Company sales increased 12% for the quarter and daily sales growth by month was as follows:  12% in April, 13% in May, and 12% in June. According to Brown, the 12% sales growth for the quarter included 5 percentage points from acquisitions and a 2 percentage point decline from unfavorable foreign exchange. Sales in the U.S., which accounts for 77% of total company revenue, increased 7% in the quarter, consisting of 4% volume growth and 3% from price.

In breaking down performance within Grainger’s U.S. customer segments, Brown said heavy manufacturing was up in the high-single digits; light manufacturing, commercial, retail, reseller and natural resources were up in the mid-single digits; government was up in the low-single digits; and contractors declined in the low-single digits.

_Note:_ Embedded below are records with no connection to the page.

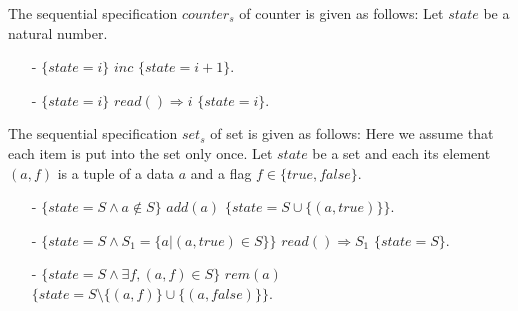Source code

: \begin{example}[Counter]
\label{definition:sequential specification of counter}
The sequential specification $\mathit{counter}_s$ of counter is given as follows: Let $\mathit{state}$ be a natural number.

\begin{itemize}
\setlength{\itemsep}{0.5pt}
\item[-] $\{ \mathit{state} = i \}$ $\mathit{inc}$ $\{ \mathit{state} = i+1 \}$.
\item[-] $\{ \mathit{state} = i \}$ $\mathit{read}() \Rightarrow i$ $\{ \mathit{state} = i \}$.
\end{itemize}
\end{example}


\begin{example}[Set]
\label{definition:sequential specification of set}
The sequential specification $\mathit{set}_s$ of set is given as follows: Here we assume that each item is put into the set only once. Let $\mathit{state}$ be a set and each its element $(a,f)$ is a tuple of a data $a$ and a flag $f \in \{ \mathit{true},\mathit{false} \}$.

\begin{itemize}
\setlength{\itemsep}{0.5pt}
\item[-] $\{ \mathit{state} = S \wedge a \notin S \}$ $\mathit{add}(a)$ $\{ \mathit{state} = S \cup \{ (a,\mathit{true}) \} \}$.
\item[-] $\{ \mathit{state} = S \wedge S_1 = \{a \vert (a,\mathit{true}) \in S \} \}$ $\mathit{read}() \Rightarrow S_1$ $\{ \mathit{state} = S \}$.
\item[-] $\{ \mathit{state} = S \wedge \exists f, (a,f) \in S \}$ $\mathit{rem}(a)$ $\{ \mathit{state} = S \setminus \{ (a,f) \} \cup \{ (a,\mathit{false}) \} \}$.
\end{itemize}
\end{example}



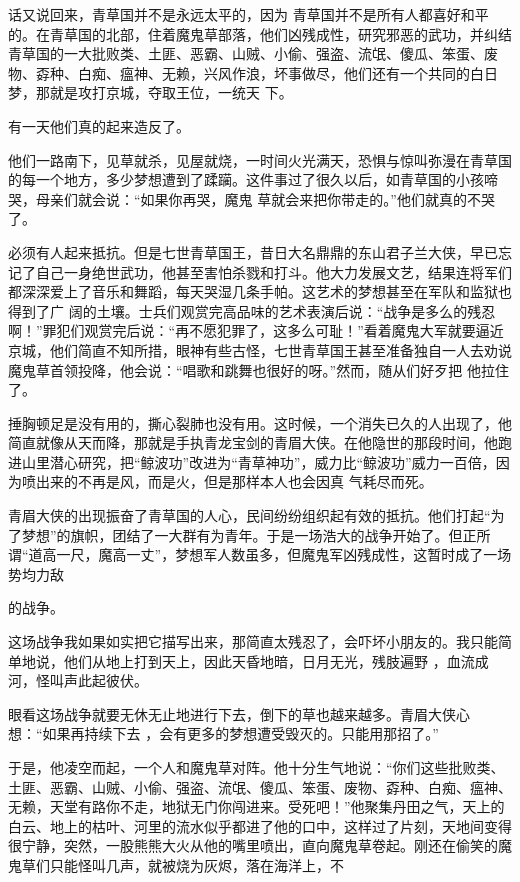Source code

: \documentclass{article}
\begin{document}
话又说回来，青草国并不是永远太平的，因为
\newpage
青草国并不是所有人都喜好和平的。在青草国的北部，住着魔鬼草部落，他们凶残成性，研究邪恶的武功，并纠结青草国的一大批败类、土匪、恶霸、山贼、小偷、强盗、流氓、傻瓜、笨蛋、废物、孬种、白痴、瘟神、无赖，兴风作浪，坏事做尽，他们还有一个共同的白日梦，那就是攻打京城，夺取王位，一统天
下。 


有一天他们真的起来造反了。 

他们一路南下，见草就杀，见屋就烧，一时间火光满天，恐惧与惊叫弥漫在青草国的每一个地方，多少梦想遭到了蹂躏。这件事过了很久以后，如青草国的小孩啼哭，母亲们就会说：“如果你再哭，魔鬼
草就会来把你带走的。”他们就真的不哭了。 

必须有人起来抵抗。但是七世青草国王，昔日大名鼎鼎的东山君子兰大侠，早已忘记了自己一身绝世武功，他甚至害怕杀戮和打斗。他大力发展文艺，结果连将军们都深深爱上了音乐和舞蹈，每天哭湿几条手帕。这艺术的梦想甚至在军队和监狱也得到了广
\newpage
阔的土壤。士兵们观赏完高品味的艺术表演后说：“战争是多么的残忍啊！”罪犯们观赏完后说：“再不愿犯罪了，这多么可耻！”看着魔鬼大军就要逼近京城，他们简直不知所措，眼神有些古怪，七世青草国王甚至准备独自一人去劝说魔鬼草首领投降，他会说：“唱歌和跳舞也很好的呀。”然而，随从们好歹把
他拉住了。 

捶胸顿足是没有用的，撕心裂肺也没有用。这时候，一个消失已久的人出现了，他简直就像从天而降，那就是手执青龙宝剑的青眉大侠。在他隐世的那段时间，他跑进山里潜心研究，把“鲸波功”改进为“青草神功”，威力比“鲸波功”威力一百倍，因为喷出来的不再是风，而是火，但是那样本人也会因真
气耗尽而死。 

青眉大侠的出现振奋了青草国的人心，民间纷纷组织起有效的抵抗。他们打起“为了梦想”的旗帜，团结了一大群有为青年。于是一场浩大的战争开始了。但正所谓“道高一尺，魔高一丈”，梦想军人数虽多，但魔鬼军凶残成性，这暂时成了一场势均力敌
\newpage

的战争。 

这场战争我如果如实把它描写出来，那简直太残忍了，会吓坏小朋友的。我只能简单地说，他们从地上打到天上，因此天昏地暗，日月无光，残肢遍野
，血流成河，怪叫声此起彼伏。 

眼看这场战争就要无休无止地进行下去，倒下的草也越来越多。青眉大侠心想：“如果再持续下去
，会有更多的梦想遭受毁灭的。只能用那招了。” 

于是，他凌空而起，一个人和魔鬼草对阵。他十分生气地说：“你们这些批败类、土匪、恶霸、山贼、小偷、强盗、流氓、傻瓜、笨蛋、废物、孬种、白痴、瘟神、无赖，天堂有路你不走，地狱无门你闯进来。受死吧！”他聚集丹田之气，天上的白云、地上的枯叶、河里的流水似乎都进了他的口中，这样过了片刻，天地间变得很宁静，突然，一股熊熊大火从他的嘴里喷出，直向魔鬼草卷起。刚还在偷笑的魔鬼草们只能怪叫几声，就被烧为灰烬，落在海洋上，不
\end{document}
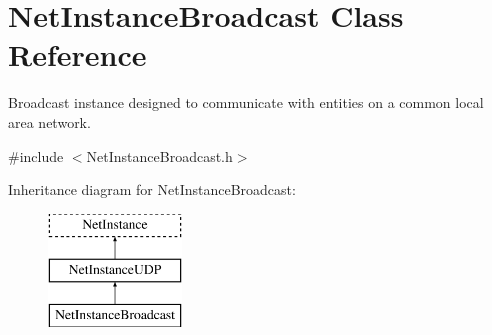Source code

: \hypertarget{class_net_instance_broadcast}{
\section{NetInstanceBroadcast Class Reference}
\label{class_net_instance_broadcast}
}


Broadcast instance designed to communicate with entities on a common local area network.  




{\ttfamily \#include $<$NetInstanceBroadcast.h$>$}

Inheritance diagram for NetInstanceBroadcast:\begin{figure}[H]
\begin{center}
\leavevmode
\includegraphics[height=3.000000cm]{class_net_instance_broadcast}
\end{center}
\end{figure}
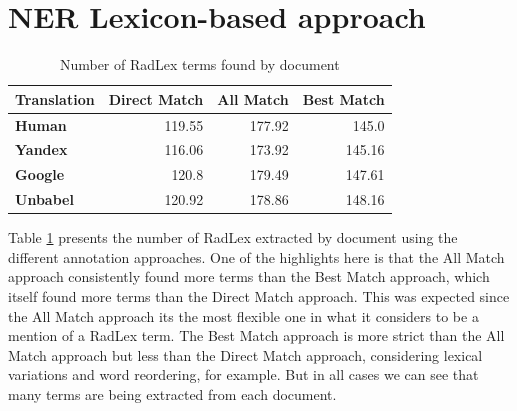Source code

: \label{chap4}




\section{NER Lexicon-based approach}

\begin{table}[ht]
    \centering
    \begin{tabular}{lrrr}
    \toprule
    \textbf{Translation}   &   \textbf{Direct Match} &   \textbf{All Match} &   \textbf{Best Match} \\
    \midrule
     \textbf{Human}         &         119.55 &      177.92 &       145.0 \\

     \textbf{Yandex}        &         116.06 &      173.92 &       145.16 \\

     \textbf{Google}        &         120.8 &      179.49 &       147.61 \\

     \textbf{Unbabel}       &         120.92 &      178.86 &       148.16 \\

    \bottomrule
    \end{tabular} 
    \caption{Number of RadLex terms found by document}
    \label{table:terms_by_document}
\end{table}

Table \ref{table:terms_by_document} presents the number of RadLex extracted by document using the different annotation approaches. One of the highlights here is that the All Match approach consistently found more terms than the Best Match approach, which itself found more terms than the Direct Match approach. This was expected since the All Match approach its the most flexible one in what it considers to be a mention of a RadLex term. The Best Match approach is more strict than the All Match approach but less than the Direct Match approach, considering lexical variations and word reordering, for example. But in all cases we can see that many terms are being extracted from each document.


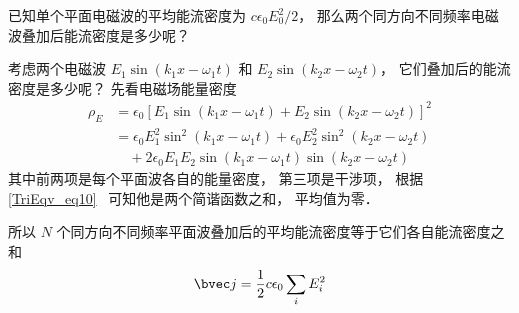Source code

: 

已知单个平面电磁波的平均能流密度为 $c\epsilon_0 E_0^2/2$， 那么两个同方向不同频率电磁波叠加后能流密度是多少呢？

考虑两个电磁波 $E_1 \sin(k_1 x - \omega_1 t)$ 和 $E_2 \sin(k_2x - \omega_2 t)$， 它们叠加后的能流密度是多少呢？ 先看电磁场能量密度
\begin{equation}
\begin{aligned}
\rho_E &= \epsilon_0 [E_1 \sin(k_1 x - \omega_1 t) + E_2 \sin(k_2x - \omega_2 t)]^2\\
&= \epsilon_0 E_1^2 \sin^2(k_1 x - \omega_1 t) + \epsilon_0 E_2^2 \sin^2(k_2x - \omega_2 t)\\
&\quad  + 2\epsilon_0 E_1 E_2 \sin(k_1 x - \omega_1 t) \sin(k_2x - \omega_2 t)
\end{aligned}
\end{equation}
其中前两项是每个平面波各自的能量密度， 第三项是干涉项， 根据\autoref{TriEqv_eq10}~ 可知他是两个简谐函数之和， 平均值为零．

所以 $N$ 个同方向不同频率平面波叠加后的平均能流密度等于它们各自能流密度之和
\begin{equation}
\bvec j = \frac{1}{2}c\epsilon_0 \sum_i E_i^2
\end{equation}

Grainger’s non-North American markets, which comprise about 11% of the company’s sales, are located in Asia, Europe, and Latin America. Sales for this group increased 84%, which consisted of a 75-percentage-point contribution from the acquired businesses in Europe and Brazil, 21 percentage points from volume, led by strong growth in Japan, partially offset by a 12-percentage-point decline from unfavorable foreign exchange.

Chapman said Grainger forecasts increased operating margin expansion, over the prior year, in the remaining quarters of 2012. “Gross profit margins for the remaining quarters should remain relatively consistent with the 43.5% reported for the 2012 second quarter,” said Chapman.

WESCO’s second quarter conference call was equally as optimistic, although several analysts appeared to remain cautiously confident about the distributor’s performance. John J. Engel, the firm’s chairman, president, and CEO, said WESCO’s second quarter results reflect the continued execution of the company’s “One WESCO” growth strategy. “We delivered another quarter of solid sales and earnings growth while generating good momentum in all of our end markets,” said Engel.

Engel said WESCO’s third quarter is “off to a solid start” with sales up in the high single digits. “Consistent execution of our LEAN and margin improvement initiatives continues and has translated into improved operating margins and double digit earnings growth in the second quarter,” said Engel. “Free cash flow generation was also strong in the quarter and exceeded 80% in net income. Our investments are clearly paying off.”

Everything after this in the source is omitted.